I honestly didn't think much of the album at the time, as I was listening to bands like Doctor Nerve and Univers Zero mostly in those days, and didn't have much appreciation for this pop-ish style of music. But since Rabin's addition to the archives, I've taken a fresh look at the disk.

If you like the 80's Yes, then you may just enjoy this album. It definitely displays Rabin's influence, and points to him as the leader of Yes during that period. The song styling is similar in many ways, and quite often sounds like tracks that could have been on "Big Generator". It has a similar, clear production, with Rabin's rich harmonization of guitars, keyboards and vocals.

Much of it also sounds like classic Foreigner, which isn't necessarily a bad thing. Rabin's undoing comes in his sometimes too schmaltzy lyrics, hitting the depths on "Hold On To Me". But those points don't totally overwhelm the fact that Rabin is a truly gifted guitarist. His solos throughout lift even the sappy love songs to a listenable level.

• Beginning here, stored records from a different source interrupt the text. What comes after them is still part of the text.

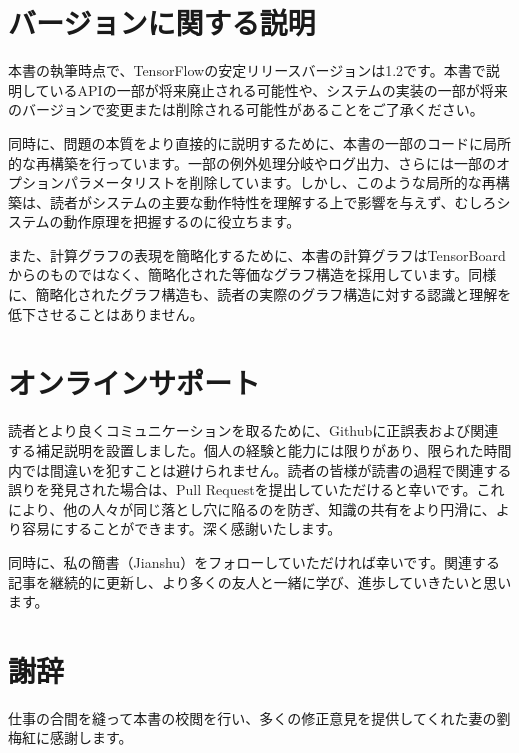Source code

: \section*{バージョンに関する説明}

\begin{content}

本書の執筆時点で、TensorFlowの安定リリースバージョンは1.2です。本書で説明しているAPIの一部が将来廃止される可能性や、システムの実装の一部が将来のバージョンで変更または削除される可能性があることをご了承ください。

同時に、問題の本質をより直接的に説明するために、本書の一部のコードに局所的な再構築を行っています。一部の例外処理分岐やログ出力、さらには一部のオプションパラメータリストを削除しています。しかし、このような局所的な再構築は、読者がシステムの主要な動作特性を理解する上で影響を与えず、むしろシステムの動作原理を把握するのに役立ちます。

また、計算グラフの表現を簡略化するために、本書の計算グラフはTensorBoardからのものではなく、簡略化された等価なグラフ構造を採用しています。同様に、簡略化されたグラフ構造も、読者の実際のグラフ構造に対する認識と理解を低下させることはありません。

\end{content}

\section*{オンラインサポート}

\begin{content}

読者とより良くコミュニケーションを取るために、Githubに正誤表および関連する補足説明を設置しました。個人の経験と能力には限りがあり、限られた時間内では間違いを犯すことは避けられません。読者の皆様が読書の過程で関連する誤りを発見された場合は、Pull Requestを提出していただけると幸いです。これにより、他の人々が同じ落とし穴に陥るのを防ぎ、知識の共有をより円滑に、より容易にすることができます。深く感謝いたします。

同時に、私の簡書（Jianshu）をフォローしていただければ幸いです。関連する記事を継続的に更新し、より多くの友人と一緒に学び、進歩していきたいと思います。

\begin{enum}
\end{enum}

\end{content}

\section*{謝辞}

\begin{content}

仕事の合間を縫って本書の校閲を行い、多くの修正意見を提供してくれた妻の劉梅紅に感謝します。

\end{content}

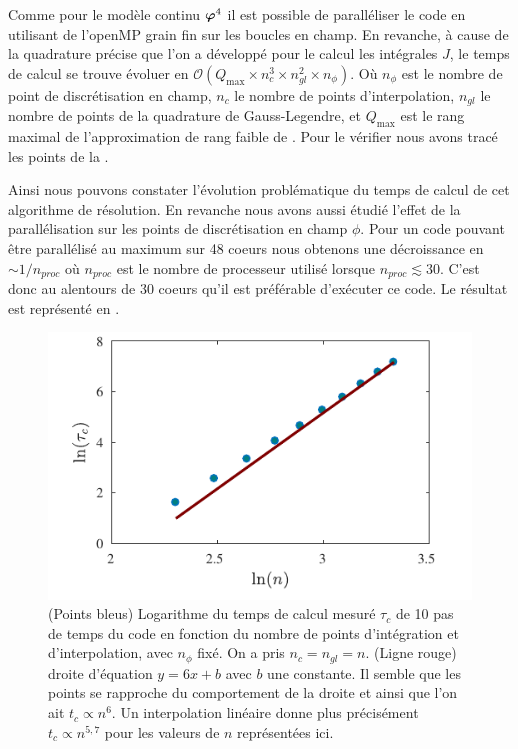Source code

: \documentclass[10.5pt]{article}
\begin{document}
\begin{multicols}{2}
Comme pour le modèle continu $\boldsymbol{ \varphi}^4$ il est possible de paralléliser le code en utilisant de l'openMP \cite{openmp2002c++} grain fin sur les boucles en champ. En revanche, à cause de la quadrature précise que l'on a développé pour le calcul les intégrales $J$, le temps de calcul se trouve évoluer en $\mathcal{O}( Q_\text{max} \times n_c^3 \times n_{gl}^2 \times n_{\phi})$. Où $n_{\phi}$ est le nombre de point de discrétisation en champ, $n_c$ le nombre de points d'interpolation, $n_{{gl}}$ le nombre de points de la quadrature de Gauss-Legendre, et $Q_{\text{max}}$ est le rang maximal de l'approximation de rang faible de . Pour le vérifier nous avons tracé les points de la .


Ainsi nous pouvons constater l'évolution problématique du temps de calcul de cet algorithme de résolution. En revanche nous avons aussi étudié l'effet de la parallélisation sur les points de discrétisation en champ $\phi$. Pour un code pouvant être parallélisé au maximum sur 48 coeurs nous obtenons une décroissance en $\sim 1/n_{proc}$ où $n_{proc}$ est le nombre de processeur utilisé lorsque $n_{proc} \lesssim 30$. C'est donc au alentours de $30$ coeurs qu'il est préférable d'exécuter ce code. Le résultat est représenté en  .


\begin{figure}[H]
\begin{center}
	\includegraphics[width=0.95\columnwidth]{ComplexiteTemps.pdf}
\end{center}
\caption{(Points bleus) Logarithme du temps de calcul mesuré $\tau_c$ de 10 pas de temps du code en fonction du nombre de points d'intégration et d'interpolation, avec $n_\phi$ fixé. On a pris $n_c = n_{gl} = n$. (Ligne rouge) droite d'équation $y=6x+b$ avec $b$ une constante. Il semble que les points se rapproche du comportement de la droite et ainsi que l'on ait $t_c \propto n^6$. Un interpolation linéaire donne plus précisément $t_c \propto n^{5,7}$ pour les valeurs de $n$ représentées ici.}
\label{fig:timeNc}
\end{figure}




\end{multicols}
\end{document}
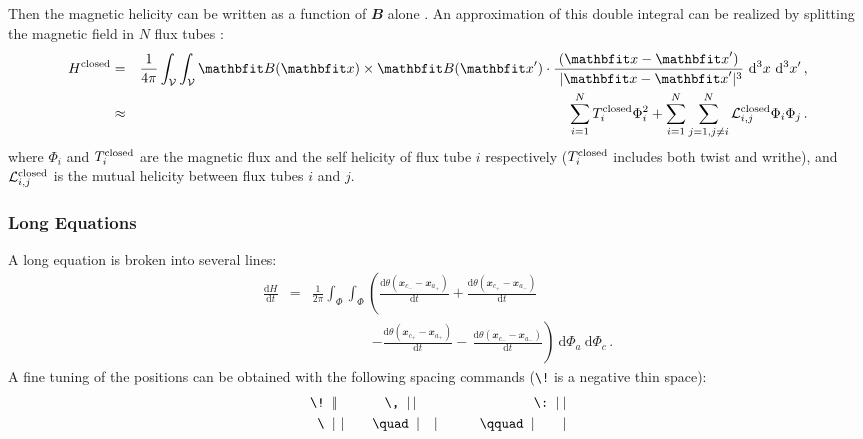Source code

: \documentclass[namedreferences]{solarphysics}
\renewcommand{\vec}[1]{{\mathbfit #1}}
\newcommand{\deriv}[2]{\frac{{\mathrm d} #1}{{\mathrm d} #2}}
\newcommand{\rmd}{ {\ \mathrm d} }
\newcommand{\vol}{ {\mathcal V} }
\newcommand{\dv}{~{\mathrm d}^3 x}
\newcommand{\intv}{\int_{\vol}^{}}
\newcommand{\bb}{\vec B}
\newcommand{\xx}{ \vec x}
\begin{document}
\begin{article}
Then the magnetic helicity can be written as a function of $\bb$
alone \citep{Moffatt69}. An approximation of this double integral 
can be realized by splitting
the magnetic field in $N$ flux tubes \citep{BergerF84}:
   \begin{eqnarray}   
    H^{\rm closed} &=& \frac{1}{4\pi} \intv \intv
                      \bb (\xx ) \times \bb (\xx ^\prime )
                      \cdot \frac{(\xx  - \xx ^\prime)}{\,\, |\xx - \xx ^\prime |^3}
                      \dv \dv ^\prime \,,                     \label{Eq-H-B} \\      
                  &\approx & \sum_{i=1}^N T_i^{\rm closed} \Phi_i^2
                           + \sum_{i=1}^N \sum_{j=1,j \neq i}^N
                             {\mathcal L}^{\rm closed}_{i,j} \Phi_i \Phi_j  \,.
                       \label{Eq-H-N}     %
   \end{eqnarray}
where $\Phi_i$ and $T_i^{\rm closed}$ are the magnetic flux and the
self helicity of flux tube $i$ respectively ($T_i^{\rm closed}$
includes both twist and writhe), and ${\mathcal L}^{\rm
closed}_{i,j}$ is the mutual helicity between flux tubes $i$ and
$j$.

\subsubsection{Long Equations} %
  \label{S-long-equations}
 A long equation is broken into several lines:
      \begin{eqnarray}
      \deriv{H}{t} &=& 
                    \frac{1}{2 \pi} \int_{\Phi } \int_{\Phi }
                    \left(   \deriv{ \theta (\xx _{c_-} -\xx _{a_+}) }{t}
                           + \deriv{ \theta (\xx _{c_+} -\xx _{a_-}) }{t}
                    \right.                            \nonumber  \\
       && \qquad \qquad \;
                    \left. - \deriv{ \theta (\xx _{c_+} -\xx _{a_+}) }{t}
                         -\, \deriv{ \theta (\xx _{c_-} -\xx _{a_-}) }{t}
                    \right) 
                    \rmd \Phi_{a} \rmd \Phi_{c}  \,. \label{Eq-dH-Phi}
      \end{eqnarray}
A fine tuning of the positions can be obtained with the following spacing commands
(\verb+\!+ is a negative thin space):
     \begin{eqnarray} 
     \verb+\! + |\!| \,\  \qquad &    \! \verb+  \, + |\,|    
                          & \qquad    \verb+    \: + |\:|       \nonumber \\
     \verb+\ + |\ |       \qquad &    \verb+\quad + |\quad| 
                          & \qquad    \verb+\qquad + |\qquad|   \nonumber  
     \end{eqnarray}



\end{article}
\end{document}
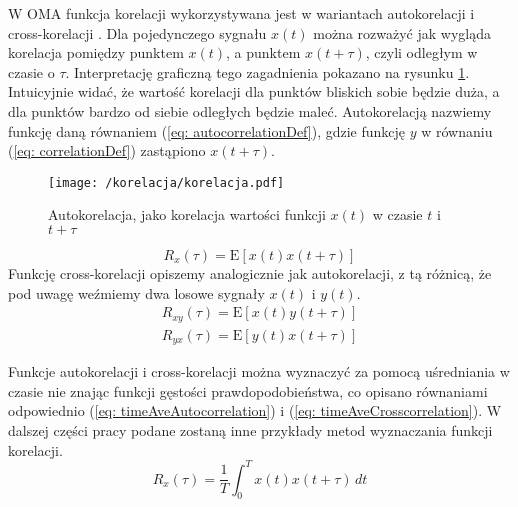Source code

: W OMA funkcja korelacji wykorzystywana jest w wariantach autokorelacji  i cross-korelacji . Dla pojedynczego sygnału $x(t)$ można rozważyć jak wygląda korelacja pomiędzy punktem $x(t)$, a punktem $x(t+\tau)$, czyli odległym w czasie o $\tau$. Interpretację graficzną tego zagadnienia pokazano na rysunku \ref{fig: autocorrelationExample}. Intuicyjnie widać, że wartość korelacji dla punktów bliskich sobie będzie duża, a dla punktów bardzo od siebie odległych będzie maleć. Autokorelacją nazwiemy funkcję daną równaniem (\ref{eq: autocorrelationDef}), gdzie funkcję $y$ w równaniu (\ref{eq: correlationDef}) zastąpiono $x(t+\tau)$. 
\begin{figure}[hbt!] 
	\centering
	\texttt{[image: /korelacja/korelacja.pdf]}
	\captionsetup{justification=centering}
	\caption{Autokorelacja, jako korelacja wartości funkcji $x(t)$ w czasie $t$ i $t+\tau$}
	\label{fig: autocorrelationExample}
\end{figure}
\begin{equation} \label{eq: autocorrelationDef}
	R_x(\tau)=\mathrm{E}[x(t)x(t+\tau)]
\end{equation}
Funkcję cross-korelacji opiszemy analogicznie jak autokorelacji, z tą różnicą, że pod uwagę weźmiemy dwa losowe sygnały $x(t)$ i $y(t)$.
\begin{equation} \label{eq: crosscorrelationDef}
	\begin{aligned}
		R_{xy}(\tau)=\mathrm{E}[x(t)y(t+\tau)]\\	
		R_{yx}(\tau)=\mathrm{E}[y(t)x(t+\tau)]
	\end{aligned}
\end{equation}

Funkcje autokorelacji i cross-korelacji można wyznaczyć za pomocą uśredniania w czasie nie znając funkcji gęstości prawdopodobieństwa, co opisano równaniami odpowiednio (\ref{eq: timeAveAutocorrelation}) i (\ref{eq: timeAveCrosscorrelation}). W dalszej części pracy podane zostaną inne przykłady metod wyznaczania funkcji korelacji.
\begin{equation} \label{eq: timeAveAutocorrelation}
	R_x(\tau) = \frac{1}{T}\int_{0}^{T}x(t)x(t+\tau) \,dt
\end{equation}

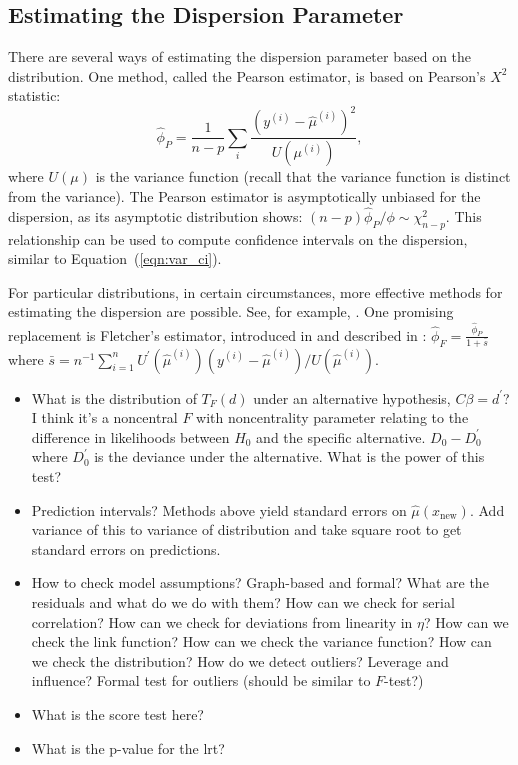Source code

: \documentclass[12pt]{article}
\begin{document}
\subsection{Estimating the Dispersion Parameter}
There are several ways of estimating the dispersion parameter based on the distribution. One method, called the Pearson estimator, is based on Pearson's $X^2$ statistic:
\begin{displaymath}
   \hat{\phi}_P = \frac{1}{n-p} \sum_i \frac{(y^{(i)} - \hat{\mu}^{(i)})^2}{U(\mu^{(i)})},
\end{displaymath}
where $U(\mu)$ is the variance function (recall that the variance function is distinct from the variance). The Pearson estimator is asymptotically unbiased for the dispersion, as its asymptotic distribution shows: $(n-p)\hat{\phi}_P / \phi \sim \chi_{n-p}^2$. This relationship can be used to compute confidence intervals on the dispersion, similar to Equation~(\ref{eqn:var_ci}).

For particular distributions, in certain circumstances, more effective methods for estimating the dispersion are possible. See, for example, \cite[\S 4.5.2, \S 6.2.4, and \S 8.3.6]{MN:1983}. One promising replacement is Fletcher's estimator, introduced in \cite{Fletcher:12} and described in \cite[\S 3.1.5]{Wood:2017}: $\hat{\phi}_F = \frac{\hat{\phi}_P}{1 + \bar{s}}$ where $\bar{s}=n^{-1} \sum_{i=1}^n U^\prime(\hat{\mu}^{(i)}) (y^{(i)} - \hat{\mu}^{(i)})/U(\hat{\mu}^{(i)})$.

\begin{itemize}
\item What is the distribution of $T_F(d)$ under an alternative hypothesis, $C \beta = d^\prime$? I think it's a noncentral $F$ with noncentrality parameter relating to the difference in likelihoods between $H_0$ and the specific alternative. $D_0 - D_0^\prime$ where $D_0^\prime$ is the deviance under the alternative. What is the power of this test?
\item Prediction intervals? Methods above yield standard errors on $\hat{\mu}(x_\textrm{new})$. Add variance of this to variance of distribution and take square root to get standard errors on predictions.
\item How to check model assumptions? Graph-based and formal? What are the residuals and what do we do with them? How can we check for serial correlation? How can we check for deviations from linearity in $\eta$? How can we check the link function? How can we check the variance function? How can we check the distribution? How do we detect outliers? Leverage and influence? Formal test for outliers (should be similar to $F$-test?)
\item What is the score test here?
\item What is the p-value for the lrt?
\end{itemize}
\end{document}
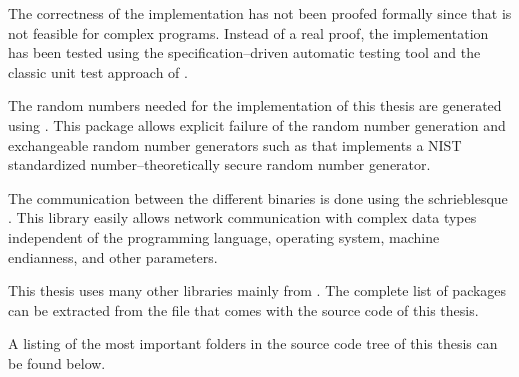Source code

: The correctness of the implementation has not been proofed formally since that
is not feasible for complex programs. Instead of a real proof, the
implementation has been tested using the specification--driven automatic
\JWThaskell{} testing tool \JWTquickcheck{} \cite{quickcheck} and the classic
unit test approach of \JWTLhunit{}.



The random numbers needed for the implementation of this thesis are generated
using \JWTLmonadcryptorandom{}. This package allows explicit failure of the
random number generation and exchangeable random number generators such as
\JWTLdrbg{} that implements a NIST standardized number--theoretically secure
random number generator.



The communication between the different binaries is done using the schrieblesque
\JWTXLprotobuf{}. This library easily allows network communication with complex
data types independent of the programming language, operating system, machine
endianness, and other parameters.



This thesis uses many other libraries mainly from \JWTLhackage{}. The
complete list of packages can be extracted from the file
 that comes with the source code of this thesis.


\label{sec:src-org}

A listing of the most important folders in the source code tree of this thesis
can be found below.

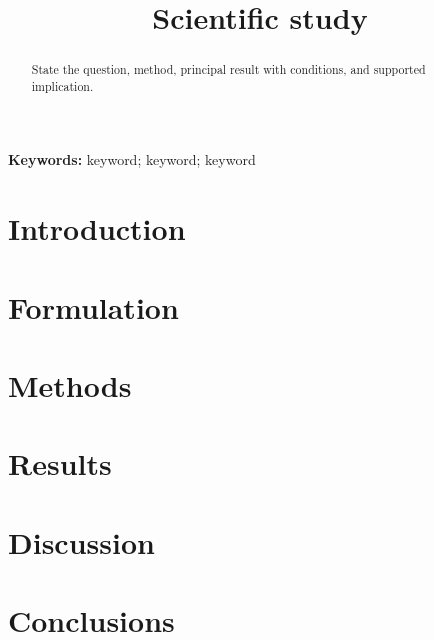 \documentclass[11pt,oneside]{scrartcl}
\title{Scientific study}
\author{}
\date{}
\begin{document}
\maketitle
\begin{abstract}
State the question, method, principal result with conditions, and supported implication.
\end{abstract}
\noindent\textbf{Keywords:} keyword; keyword; keyword

\section{Introduction}
\section{Formulation}
\section{Methods}
\section{Results}
\section{Discussion}
\section{Conclusions}
\printbibliography
\end{document}
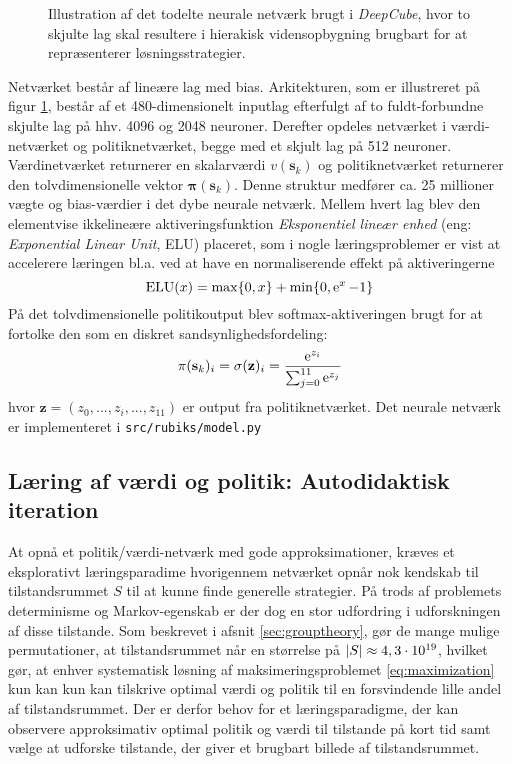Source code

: \documentclass[../main.tex]{subfiles}
\begin{document}
\begin{figure}[H]
	\centering

\caption{Illustration af det todelte neurale netværk brugt i \textit{DeepCube}, hvor to skjulte lag skal resultere i hierakisk vidensopbygning brugbart for at repræsenterer løsningsstrategier.}
\label{fig:DNN}
\end{figure}
\noindent Netværket består af lineære lag med bias.  Arkitekturen, som er illustreret på figur \ref{fig:DNN}, består af et 480-dimensionelt inputlag efterfulgt af to fuldt-forbundne skjulte lag på hhv. 4096 og 2048 neuroner. Derefter opdeles netværket i værdi-netværket og politiknetværket, begge med et skjult lag på 512 neuroner. Værdinetværket returnerer en skalarværdi \(v(\mathbf s_k)\) og politiknetværket returnerer den tolvdimensionelle vektor \(\bm \pi (\mathbf s_k)\). Denne struktur medfører ca. 25 millioner vægte og bias-værdier i det dybe neurale netværk. Mellem hvert lag blev den elementvise ikkelineære aktiveringsfunktion \textit{Eksponentiel lineær enhed} (eng: \textit{Exponential Linear Unit}, ELU) placeret, som i nogle læringsproblemer er vist at accelerere læringen bl.a. ved at have en normaliserende effekt på aktiveringerne \cite{ELU} 
\[
\operatorname{ELU}(x) = \operatorname*{max}\{0, x\} + \operatorname{min}\{0, \operatorname{e}^{x} -1\}
\]
På det tolvdimensionelle politikoutput blev softmax-aktiveringen brugt for at fortolke den som en diskret sandsynlighedsfordeling:
\[
\pi(\mathbf s_k)_i = \sigma(\mathbf z)_i = \frac{\operatorname{e}^{z_i}}{\sum_{j=0}^{11} \operatorname{e}^{z_j}}
\]
hvor \(\mathbf z=(z_0, ..., z_i, ..., z_{11})\) er output fra politiknetværket.
Det neurale netværk er implementeret i \texttt{src/rubiks/model.py}

\subsection*{Læring af værdi og politik: Autodidaktisk iteration}
At opnå et politik/værdi-netværk med gode approksimationer, kræves et eksplorativt læringsparadime hvorigennem netværket opnår nok kendskab til tilstandsrummet \(S\) til at kunne finde generelle strategier. 
På trods af problemets determinisme og Markov-egenskab er der dog en stor udfordring i udforskningen af disse tilstande.
Som beskrevet i afsnit \ref{sec:grouptheory}, gør de mange mulige permutationer, at tilstandsrummet når en størrelse på \(|S|\approx 4,3\cdot10^{19}\), hvilket gør, at enhver systematisk løsning af maksimeringsproblemet \ref{eq:maximization} kun kan kun kan tilskrive optimal værdi og politik til en forsvindende lille andel af tilstandsrummet.
Der er derfor behov for et læringsparadigme, der kan observere approksimativ optimal politik og værdi til tilstande på kort tid samt vælge at udforske tilstande, der giver et brugbart billede af tilstandsrummet.
\end{document}

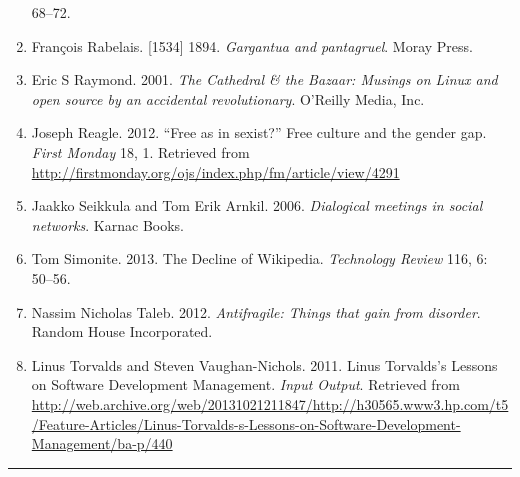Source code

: \begin{enumerate}
  68--72.
\item
  François Rabelais. {[}1534{]} 1894. \emph{Gargantua and pantagruel}.
  Moray Press.
\item
  Eric S Raymond. 2001. \emph{The Cathedral \& the Bazaar: Musings on
  Linux and open source by an accidental revolutionary}. O'Reilly Media,
  Inc.
\item
  Joseph Reagle. 2012. ``Free as in sexist?'' Free culture and the
  gender gap. \emph{First Monday} 18, 1. Retrieved from
  \url{http://firstmonday.org/ojs/index.php/fm/article/view/4291}
\item
  Jaakko Seikkula and Tom Erik Arnkil. 2006. \emph{Dialogical meetings
  in social networks}. Karnac Books.
\item
  Tom Simonite. 2013. The Decline of Wikipedia. \emph{Technology Review}
  116, 6: 50--56.
\item
  Nassim Nicholas Taleb. 2012. \emph{Antifragile: Things that gain from
  disorder}. Random House Incorporated.
\item
  Linus Torvalds and Steven Vaughan-Nichols. 2011. Linus Torvalds's
  Lessons on Software Development Management. \emph{Input Output}.
  Retrieved from
  \url{http://web.archive.org/web/20131021211847/http://h30565.www3.hp.com/t5/Feature-Articles/Linus-Torvalds-s-Lessons-on-Software-Development-Management/ba-p/440}
\end{enumerate}

\begin{center}\rule{0.5\linewidth}{0.5pt}\end{center}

The album revs up a bit at the end. "Sludge" is the best, and most progressive and aggressive track. It's an instrumental that becomes an almost metal fusion piece. "I Miss You Now" displays some nice bass work from Rabin, and "The Cape" provides a nice ending over an almost new-age backing track.

Does this album justify Rabin's inclusion here? Not quite, but "Jacaranda" certainly does. But as a slightly prog, but mostly rock album, it's pretty good.